Tuesday, February 24, 2009

I couldn't take the pressure.

I broke up with Facebook.

All those gift eggs! All those invitations to imaginary events! People flinging food and shite gifts from the AWP I didn't want to attend anyway! All those people from high school wanting to catch up! Plus, the uncomfortable intersection of people from my private and professional life: do I really want former students to have access to the pictures OTHER PEOPLE POST OF ME from who knows what embarrassing past moment of indiscretion?

You may call me a Luddite. Honey, in the period where I live, there wouldn't be Luddites for two centuries.

Thursday, February 19, 2009

Two things poetic

1) Finished a poem today. First time since.....May 08, I think. Long process, that one. But it feels tight, so rock on. A friend of mine, a poet, once said that in writing poems I "whittled jolly ranchers." That's about right: slippery and unyielding little suckers they are in progress, but they seem to sit solid after they're done.
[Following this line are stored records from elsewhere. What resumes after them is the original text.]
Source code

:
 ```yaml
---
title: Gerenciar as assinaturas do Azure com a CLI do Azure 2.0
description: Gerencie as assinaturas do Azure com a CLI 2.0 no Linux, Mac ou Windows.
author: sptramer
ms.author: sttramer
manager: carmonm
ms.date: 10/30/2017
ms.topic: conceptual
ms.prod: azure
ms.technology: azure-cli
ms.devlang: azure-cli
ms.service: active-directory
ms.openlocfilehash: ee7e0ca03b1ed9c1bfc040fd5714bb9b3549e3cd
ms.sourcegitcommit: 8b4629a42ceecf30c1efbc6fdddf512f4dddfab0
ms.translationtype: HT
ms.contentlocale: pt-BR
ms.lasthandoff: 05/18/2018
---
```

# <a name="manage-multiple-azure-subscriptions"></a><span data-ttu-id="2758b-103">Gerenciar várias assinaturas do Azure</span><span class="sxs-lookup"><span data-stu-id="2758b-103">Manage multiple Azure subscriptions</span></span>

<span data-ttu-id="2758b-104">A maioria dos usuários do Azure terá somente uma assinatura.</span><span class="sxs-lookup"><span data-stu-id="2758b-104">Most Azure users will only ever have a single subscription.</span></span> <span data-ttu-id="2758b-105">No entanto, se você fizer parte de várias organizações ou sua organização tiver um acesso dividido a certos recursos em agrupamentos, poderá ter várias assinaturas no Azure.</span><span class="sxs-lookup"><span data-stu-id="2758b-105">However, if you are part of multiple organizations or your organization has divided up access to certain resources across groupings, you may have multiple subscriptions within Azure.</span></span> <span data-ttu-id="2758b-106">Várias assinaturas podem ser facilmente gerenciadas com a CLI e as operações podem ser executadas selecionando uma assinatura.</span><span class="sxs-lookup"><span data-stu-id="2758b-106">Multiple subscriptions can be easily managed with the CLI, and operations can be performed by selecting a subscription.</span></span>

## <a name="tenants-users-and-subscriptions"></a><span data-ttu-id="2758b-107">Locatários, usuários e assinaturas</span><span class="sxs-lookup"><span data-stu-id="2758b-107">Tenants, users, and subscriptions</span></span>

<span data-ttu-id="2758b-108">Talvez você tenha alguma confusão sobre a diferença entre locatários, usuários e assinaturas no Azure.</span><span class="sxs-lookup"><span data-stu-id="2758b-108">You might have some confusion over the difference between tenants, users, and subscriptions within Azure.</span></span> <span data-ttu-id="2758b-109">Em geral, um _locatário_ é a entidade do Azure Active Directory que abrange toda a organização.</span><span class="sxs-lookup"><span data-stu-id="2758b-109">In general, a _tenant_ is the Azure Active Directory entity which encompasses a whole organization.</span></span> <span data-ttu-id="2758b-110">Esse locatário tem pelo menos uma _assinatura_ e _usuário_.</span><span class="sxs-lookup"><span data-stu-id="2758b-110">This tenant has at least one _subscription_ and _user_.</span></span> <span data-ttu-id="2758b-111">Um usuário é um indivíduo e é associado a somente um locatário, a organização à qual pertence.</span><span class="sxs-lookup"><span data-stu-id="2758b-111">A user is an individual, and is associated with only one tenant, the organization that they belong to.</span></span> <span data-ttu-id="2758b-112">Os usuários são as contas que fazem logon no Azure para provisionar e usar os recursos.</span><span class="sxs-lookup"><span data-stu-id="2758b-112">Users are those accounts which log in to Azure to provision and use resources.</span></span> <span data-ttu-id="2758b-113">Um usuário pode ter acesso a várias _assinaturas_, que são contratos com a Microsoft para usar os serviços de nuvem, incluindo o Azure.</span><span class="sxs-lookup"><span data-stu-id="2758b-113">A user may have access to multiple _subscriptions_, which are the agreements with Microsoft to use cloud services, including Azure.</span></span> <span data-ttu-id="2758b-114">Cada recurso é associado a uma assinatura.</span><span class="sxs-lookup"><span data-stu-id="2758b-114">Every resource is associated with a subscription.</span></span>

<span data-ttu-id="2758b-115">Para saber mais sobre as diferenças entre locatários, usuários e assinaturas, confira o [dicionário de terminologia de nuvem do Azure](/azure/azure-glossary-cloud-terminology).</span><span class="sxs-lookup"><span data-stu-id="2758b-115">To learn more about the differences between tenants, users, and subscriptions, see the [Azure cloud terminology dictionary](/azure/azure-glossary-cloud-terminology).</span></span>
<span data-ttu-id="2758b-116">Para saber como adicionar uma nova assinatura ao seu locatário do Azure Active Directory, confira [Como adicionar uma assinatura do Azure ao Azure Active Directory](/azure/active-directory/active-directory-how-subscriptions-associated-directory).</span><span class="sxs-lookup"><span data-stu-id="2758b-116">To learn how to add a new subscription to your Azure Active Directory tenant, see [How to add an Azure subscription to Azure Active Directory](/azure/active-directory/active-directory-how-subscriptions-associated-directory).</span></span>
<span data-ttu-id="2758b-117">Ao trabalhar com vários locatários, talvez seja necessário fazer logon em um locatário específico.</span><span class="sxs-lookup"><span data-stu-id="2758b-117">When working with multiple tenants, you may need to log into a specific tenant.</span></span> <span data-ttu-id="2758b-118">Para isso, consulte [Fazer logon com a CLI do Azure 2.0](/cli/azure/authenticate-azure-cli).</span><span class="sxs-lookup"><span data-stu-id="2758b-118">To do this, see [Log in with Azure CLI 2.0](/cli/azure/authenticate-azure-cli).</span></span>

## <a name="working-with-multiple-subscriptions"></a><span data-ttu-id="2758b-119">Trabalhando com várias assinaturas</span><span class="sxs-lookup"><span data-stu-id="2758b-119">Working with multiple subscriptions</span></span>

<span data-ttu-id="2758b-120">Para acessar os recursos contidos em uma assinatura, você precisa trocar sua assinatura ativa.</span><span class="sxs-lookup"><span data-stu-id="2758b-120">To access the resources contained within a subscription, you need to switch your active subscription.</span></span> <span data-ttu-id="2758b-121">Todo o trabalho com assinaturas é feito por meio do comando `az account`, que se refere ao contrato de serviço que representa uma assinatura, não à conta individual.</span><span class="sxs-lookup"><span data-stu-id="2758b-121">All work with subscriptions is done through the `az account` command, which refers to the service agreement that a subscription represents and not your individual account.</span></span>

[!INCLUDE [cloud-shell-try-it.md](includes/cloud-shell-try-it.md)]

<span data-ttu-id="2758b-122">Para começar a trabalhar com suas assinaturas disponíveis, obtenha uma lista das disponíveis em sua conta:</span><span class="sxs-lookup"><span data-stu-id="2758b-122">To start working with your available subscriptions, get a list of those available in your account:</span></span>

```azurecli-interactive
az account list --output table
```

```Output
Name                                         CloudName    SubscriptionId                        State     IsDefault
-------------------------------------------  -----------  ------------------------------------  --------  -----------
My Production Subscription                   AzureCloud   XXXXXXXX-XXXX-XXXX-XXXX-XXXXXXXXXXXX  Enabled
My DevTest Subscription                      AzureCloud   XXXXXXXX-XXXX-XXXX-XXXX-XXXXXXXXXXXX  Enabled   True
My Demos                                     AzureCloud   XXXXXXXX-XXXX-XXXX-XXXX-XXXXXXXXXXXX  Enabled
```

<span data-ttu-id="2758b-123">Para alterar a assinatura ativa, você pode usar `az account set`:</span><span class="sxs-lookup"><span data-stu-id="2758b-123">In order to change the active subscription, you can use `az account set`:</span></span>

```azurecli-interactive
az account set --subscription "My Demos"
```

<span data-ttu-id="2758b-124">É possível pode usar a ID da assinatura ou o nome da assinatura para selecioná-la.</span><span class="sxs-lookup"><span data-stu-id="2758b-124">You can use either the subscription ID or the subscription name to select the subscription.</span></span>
2) Have I mentioned how much I am amused--and not in the good way but in the condescending and dismissive way--by the dramatic, eyerolling, stalking-around-the-front-of-the-room, tossing-finished-pages-with-a-flourish-onto-the-floor, white-guy-rap, and to my mind fundamentally insecure brand of poetry reading? No? Well I won't here.

Wednesday, February 18, 2009

Good news/ bad news. (Together = just "news"?)

Just discovered today that the publication date of my Old Poem in Translation has been pushed back to 2010, a year later than I'd expected. Not that big a deal, I guess...not as if I'm expecting to buy a Ferrari once the royalties start rolling in. But the anticlimax of publication gets a little more anticlimactic.

The reason?: Major American Painter, upon reading the text, agreed to paint the cover. I wonder if he'll give me the original after the book is published. You know, as a little token of our shared affection for Old Poem. Hey, I'd be HAPPY to give him a copy of the book in exchange: it's only fair...




_____________________
[UPDATE]
So! The 2010 publication date is for the paperback, I'm told. The hardcover will be released in April!

Wednesday, February 11, 2009

Practically a fish.

So I went for a routine doctor visit today, and at the outset of the appointment, the nurse took my blood pressure, as nurses will. After the cuff had exhaled, she stood for a few concerned moments, and then said, "Do you feel lightheaded when you stand up?"

See, I have really low blood pressure. Like usually around 65 over 45. There's no danger in it, except that I tend to pass out during procedures in which my body-core thinks it's under attack, like pap smears and mammograms and the occasional blood-draw. Embarrassing, completely, but harmless.

But it occurred to me today: I'm such a stress-bucket, such a high-strung and tightly-wound multi-tasker and any number of other hyphenates...but goodness gracious, where would my blood pressure be if I weren't? I have come to the liberating conclusion that MY STRESS KEEPS ME OUT OF A COMA. If it weren't for my constant and frantic jitters, I probably wouldn't be able to wake up in the morning.

Perhaps the better title for this post: Academia saved my life.